Here’s Goofus’ charts:

Goofus' Chart

Some background: The 2 letter codes on the x-axis represent specific outcomes. The I-D-A, represents the level at which the outcome is developed (I = introduced, D = developed, A = advanced). On the second chart, the semester is given by numbers 1-8, with a full 4 year program being comprised of 8 semesters.

1) Goofus’ presentation makes it difficult to see the counts for each level within the outcome, you can see relative distributions, but nothing quantitative. There isn’t really a part-to-whole relationship to convey, so presenting the bars in this fashion serves little purpose.

2) Goofus repeats his offense from the first chart: relative sizing, difficult to see exact numbers. Additionally, his chart aggregates the IDA for all attributes. Why is he doing this? Just to see how much the program focuses on in a particular area? The aggregation hides the detailed information for each outcome.

3) Goofus! Pie charts can be difficult to read, especially with multiple categories being compared.
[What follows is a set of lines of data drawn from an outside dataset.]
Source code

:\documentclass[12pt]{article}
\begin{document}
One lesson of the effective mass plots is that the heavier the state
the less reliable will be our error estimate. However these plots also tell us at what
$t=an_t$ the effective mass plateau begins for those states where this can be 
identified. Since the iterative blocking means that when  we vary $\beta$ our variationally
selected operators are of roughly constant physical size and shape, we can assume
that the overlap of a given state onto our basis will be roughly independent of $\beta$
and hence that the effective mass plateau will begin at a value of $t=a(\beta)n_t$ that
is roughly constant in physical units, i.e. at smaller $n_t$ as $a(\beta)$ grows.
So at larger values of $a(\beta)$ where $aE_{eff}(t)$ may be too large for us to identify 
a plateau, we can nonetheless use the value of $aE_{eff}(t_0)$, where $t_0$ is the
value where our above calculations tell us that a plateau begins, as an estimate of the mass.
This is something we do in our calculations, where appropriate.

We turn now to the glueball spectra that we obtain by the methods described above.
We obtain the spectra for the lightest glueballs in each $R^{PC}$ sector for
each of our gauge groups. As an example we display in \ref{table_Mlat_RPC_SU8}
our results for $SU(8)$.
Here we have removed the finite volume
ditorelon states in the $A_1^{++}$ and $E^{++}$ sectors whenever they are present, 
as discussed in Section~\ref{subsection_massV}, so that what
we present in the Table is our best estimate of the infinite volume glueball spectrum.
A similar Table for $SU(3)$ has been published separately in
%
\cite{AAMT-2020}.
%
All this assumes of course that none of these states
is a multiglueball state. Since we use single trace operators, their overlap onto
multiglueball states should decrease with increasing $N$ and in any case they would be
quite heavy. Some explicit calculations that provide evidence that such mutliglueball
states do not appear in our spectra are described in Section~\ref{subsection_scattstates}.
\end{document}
People have difficulty comparing relative sizes based on angle. Goofus also has to be careful with the data mappings, as pie charts are maligned due to the frequent errors in percentages. Also, they don’t really describe the data in a relevant fashion (what does representing it as a percentage actually provide you?).

I think Goofus organized the charts incorrectly. They appear as: Meso-Micro-Macro, which is unintuitive. There’s also text/readability issues, but those can be fixed with careful font selection and emphasis.

So I decided play the part of Gallant and improve them (or at least what I consider to be improvements).

Gallant's Chart

First, I changed the order from Macro-Meso-Micro, which gives the user a sense of drill-down in view. Second I changed the font to a serif, because I find those easier to read. (Gill Sans being an exception due to purposeful design). Lastly, rather than present these as stark bars (which they are), I applied a Tuftian principle and overlaid a white grid. This allows for easier comparison and clear depiction of the units.

1) Gallant throws away the pie and uses a waffle chart (or a square pie chart) to present the data as counts rather than percentages. This allows the reader to see the proportion still, and also have some links back to absolute counts of the data.

2) Gallant’s separates the curriculum levels out, allowing for quick comparison between outcomes and levels (without drawing and arithmetic) The discretization allows the interested to see exactly how many courses contributed to the development of the outcome.

3) Gallant uses Tufte’s small multiples: The multiples are arranged by semester on the horizontal and IDA on the vertical. Each multiple plots the number of courses in that semester for each outcome. This allows a more detailed overview of a program to se what attributes were more intensely developed over the program, when they were developed, and how many courses developed them.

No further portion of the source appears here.